Analista ambiental por duas décadas na região que retrata na ficção, Casella valeu-se, e muito, da própria vivência pessoal para escrever a obra. 

O livro é um dos lançamentos anunciados pela Editora Todavia para o mês de março e marca pela forte oralidade de sua linguagem para ir fundo no tema urgente da crise climática.

OS PERSONAGENS

Cunga, Zia, Trote, Jotão, Adobim, Firóso e Abner, mais o cachorro Mutuca, são alguns dos voluntários chefiados por Deja. Eles aprenderam a combater o fogo na marra, metendo-se nas matas por dias e dias, sem descanso, munidos apenas de abafadores, espécie de “tapetes” de borracha, e de bombas-costais, mochilas equipadas com mangueiras para esguichar água.

Cada qual expande ao seu modo esse universo peculiar, mas é a visão de Deja, o líder, narrador em primeira pessoa, que torna tudo complexo e vivo. Sua expressão concisa e espontânea reflete o homem que é: brusco, simples, mas muito sensível à vastidão e aos detalhes de seu mundo. Um mundo em que a palavra falada é soberana.

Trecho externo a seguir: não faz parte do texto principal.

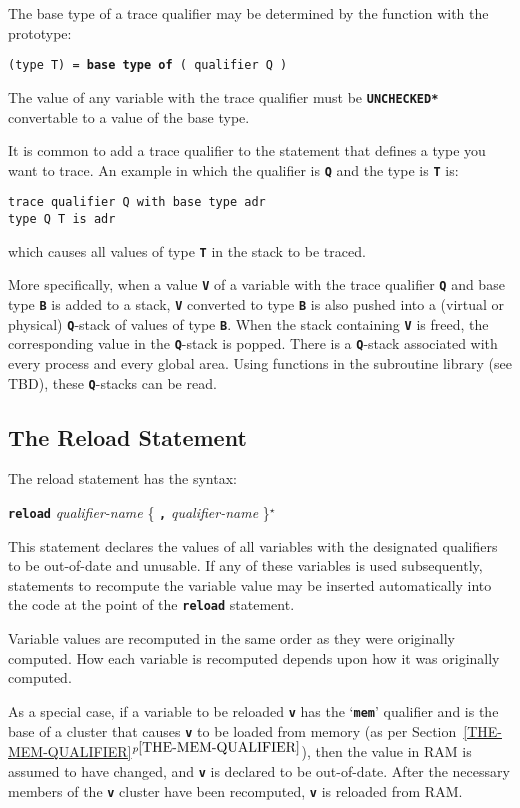 \documentclass[12pt]{article}
\makeatletter
\newcommand{\TT}[1]{{\tt \bfseries #1}}
\newcommand{\ttkey}[1]{\TT{#1}\index{#1@{\tt #1}}}
\newcommand{\itemref}[1]{\ref{#1}$^{p\pageref{#1}}$}
\newcommand{\STAR}{{\Large $^\star$}}
\newenvironment{indpar}[1][0.3in]%
	{\begin{list}{}%
		     {\setlength{\itemsep}{0in}%
		      \setlength{\topsep}{0in}%
		      \setlength{\parsep}{1ex}%
		      \setlength{\labelwidth}{#1}%
		      \setlength{\leftmargin}{#1}%
		      \addtolength{\leftmargin}{\labelsep}}%
	 \item}%
	{\end{list}}
\makeatother
\begin{document}
The base type of a trace qualifier may be determined by the
function with the prototype:
\begin{center}
{\tt (type T) = \ttkey{base type of} ( qualifier Q )}
\end{center}
The value of any variable with the trace qualifier must be
\TT{*UNCHECKED*} convertable to a value of the base type.

It is common to add a trace qualifier to the statement that
defines a type you want to trace.  An example in which the
qualifier is \TT{Q} and the type is \TT{T} is:
\begin{indpar}\begin{verbatim}
trace qualifier Q with base type adr
type Q T is adr
\end{verbatim}\end{indpar}
which causes all values of type \TT{T} in the stack to be
traced.

More specifically, when a value \TT{V} of a variable with the trace
qualifier \TT{Q} and base type \TT{B} is added to a stack,
\TT{V} converted to type \TT{B} is also
pushed into a (virtual or physical) \TT{Q}-stack of values of
type \TT{B}.
When the stack containing \TT{V} is freed, the corresponding
value in the \TT{Q}-stack is popped.  There is a \TT{Q}-stack
associated with every process and every global area.
Using functions in the
subroutine library (see TBD), these \TT{Q}-stacks can be read.

\subsection{The Reload Statement}
\label{THE-RELOAD-COMMAND}

The reload statement has the syntax:
\begin{center}
\ttkey{reload} {\em qualifier-name} \{ \TT{,} {\em qualifier-name} \}\STAR{}
\end{center}

This statement declares the values of all variables with the designated
qualifiers to be out-of-date and unusable.  If any of these variables
is used subsequently, statements to recompute the variable value
may be inserted automatically into the code at the point of the
\TT{reload} statement.

Variable values are recomputed in the same order as they were
originally computed.  How each variable is recomputed depends upon
how it was originally computed.

As a special case, if a variable to be reloaded
\TT{v} has the `\TT{mem}' qualifier and is the base of
a cluster that causes \TT{v} to be loaded from memory
(as per Section~\itemref{THE-MEM-QUALIFIER}), then the value
in RAM is assumed to have changed, and \TT{v} is declared to be out-of-date.
After the necessary members of the \TT{v} cluster have been recomputed,
\TT{v} is reloaded from RAM.
\end{document}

Embrenhado nas serras por longos períodos, Deja padece a aflição de equilibrar sua meta desmedida de combater incêndios com os compromissos cotidianos e familiares, buscando na natureza a mediação entre a realidade prática e uma metafísica de certos fantasmas do passado que só tomam forma na dança das labaredas. 

“LIVRO NOTÁVEL”

“Há décadas brigadistas voluntários combatem incêndios na Chapada Diamantina e em outras regiões brasileiras, mas seu empenho continuado é pouco conhecido, mesmo em tempos de emergência climática. Construído com linguajar local perfeitamente calibrado e um profundo conhecimento do tema e do cenário, o romance ‘Contra Fogo’ mobiliza todos os poderes da prosa de ficção para nos engolfar nesse universo. A narrativa destrói e fecunda, repele e atrai, como o dragão de fogo que insiste em pousar nas serras inóspitas”.
Quem afirma é o escritor paulistano Daniel Galera (“O Deus das Avencas”, “Cordilheira” e “Barba Ensopada de Sangue”), um dos convidados que marcou presença na última edição da Festa Literária de Bonito, em julho de 2023. 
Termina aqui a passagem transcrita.